# [Listed entries]
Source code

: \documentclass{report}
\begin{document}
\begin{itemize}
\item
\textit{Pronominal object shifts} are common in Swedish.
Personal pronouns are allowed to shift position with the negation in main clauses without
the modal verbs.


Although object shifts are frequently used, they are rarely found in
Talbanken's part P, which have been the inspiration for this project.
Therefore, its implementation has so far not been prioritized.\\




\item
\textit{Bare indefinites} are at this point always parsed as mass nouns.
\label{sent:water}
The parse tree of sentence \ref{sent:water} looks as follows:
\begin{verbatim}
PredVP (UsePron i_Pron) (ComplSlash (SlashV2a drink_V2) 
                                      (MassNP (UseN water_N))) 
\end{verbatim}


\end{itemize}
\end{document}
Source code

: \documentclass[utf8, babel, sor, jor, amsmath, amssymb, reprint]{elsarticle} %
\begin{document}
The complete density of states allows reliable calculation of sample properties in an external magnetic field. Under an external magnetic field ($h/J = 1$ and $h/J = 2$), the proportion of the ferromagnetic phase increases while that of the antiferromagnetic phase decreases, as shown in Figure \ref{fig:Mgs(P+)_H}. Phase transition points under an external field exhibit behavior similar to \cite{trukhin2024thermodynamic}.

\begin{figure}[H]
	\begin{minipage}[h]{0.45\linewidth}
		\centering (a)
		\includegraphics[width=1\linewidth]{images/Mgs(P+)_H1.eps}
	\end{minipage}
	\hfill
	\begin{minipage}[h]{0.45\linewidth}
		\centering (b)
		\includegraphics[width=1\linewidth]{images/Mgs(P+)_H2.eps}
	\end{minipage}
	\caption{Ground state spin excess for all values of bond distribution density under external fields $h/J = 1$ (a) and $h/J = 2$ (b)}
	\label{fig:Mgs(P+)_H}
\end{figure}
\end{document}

--

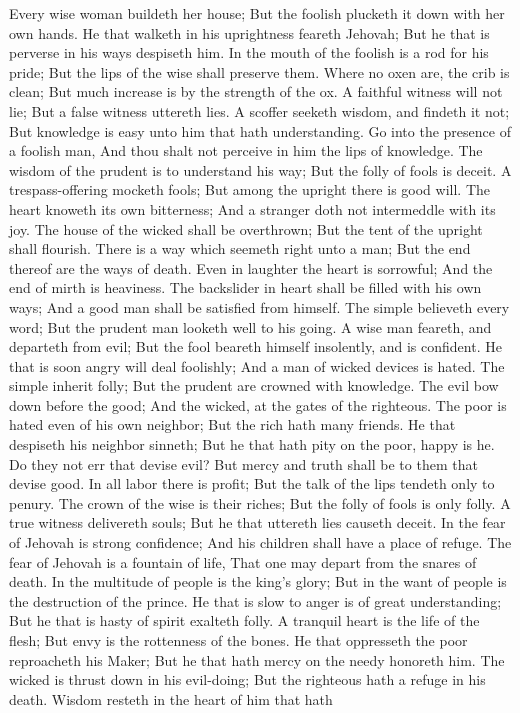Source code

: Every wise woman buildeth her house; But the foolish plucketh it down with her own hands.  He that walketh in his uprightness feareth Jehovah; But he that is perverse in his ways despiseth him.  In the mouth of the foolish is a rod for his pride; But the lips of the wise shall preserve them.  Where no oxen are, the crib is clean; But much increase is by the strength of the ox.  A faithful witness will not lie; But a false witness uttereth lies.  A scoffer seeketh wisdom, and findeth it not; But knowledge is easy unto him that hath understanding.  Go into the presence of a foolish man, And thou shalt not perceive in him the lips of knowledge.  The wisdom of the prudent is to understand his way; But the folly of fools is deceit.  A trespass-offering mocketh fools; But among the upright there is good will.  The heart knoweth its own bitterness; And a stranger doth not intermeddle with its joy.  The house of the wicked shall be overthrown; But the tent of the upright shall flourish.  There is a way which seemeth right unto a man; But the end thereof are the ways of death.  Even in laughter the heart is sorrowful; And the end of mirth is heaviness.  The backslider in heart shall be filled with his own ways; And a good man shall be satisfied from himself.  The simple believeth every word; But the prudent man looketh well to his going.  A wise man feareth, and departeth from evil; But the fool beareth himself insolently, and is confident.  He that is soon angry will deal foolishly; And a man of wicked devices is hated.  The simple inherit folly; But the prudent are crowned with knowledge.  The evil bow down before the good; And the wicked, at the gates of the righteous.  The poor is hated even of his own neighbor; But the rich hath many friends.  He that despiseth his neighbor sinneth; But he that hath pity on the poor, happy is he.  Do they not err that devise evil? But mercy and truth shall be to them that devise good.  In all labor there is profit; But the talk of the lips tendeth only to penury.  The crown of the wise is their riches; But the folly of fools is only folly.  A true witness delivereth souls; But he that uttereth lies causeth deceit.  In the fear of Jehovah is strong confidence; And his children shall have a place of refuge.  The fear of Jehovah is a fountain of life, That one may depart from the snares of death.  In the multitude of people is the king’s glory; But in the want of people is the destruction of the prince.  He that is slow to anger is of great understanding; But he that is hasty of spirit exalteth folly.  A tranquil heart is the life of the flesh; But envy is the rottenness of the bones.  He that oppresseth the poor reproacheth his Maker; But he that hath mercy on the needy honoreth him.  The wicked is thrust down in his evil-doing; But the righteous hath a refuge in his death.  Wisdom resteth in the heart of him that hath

# [Work order]
Every line of the material that holds the word "linewidth" must be found and copied.

# [Problem solution]
	\begin{minipage}[h]{0.45\linewidth}
		\includegraphics[width=1\linewidth]{images/Mgs(P+)_H1.eps}
	\begin{minipage}[h]{0.45\linewidth}
		\includegraphics[width=1\linewidth]{images/Mgs(P+)_H2.eps}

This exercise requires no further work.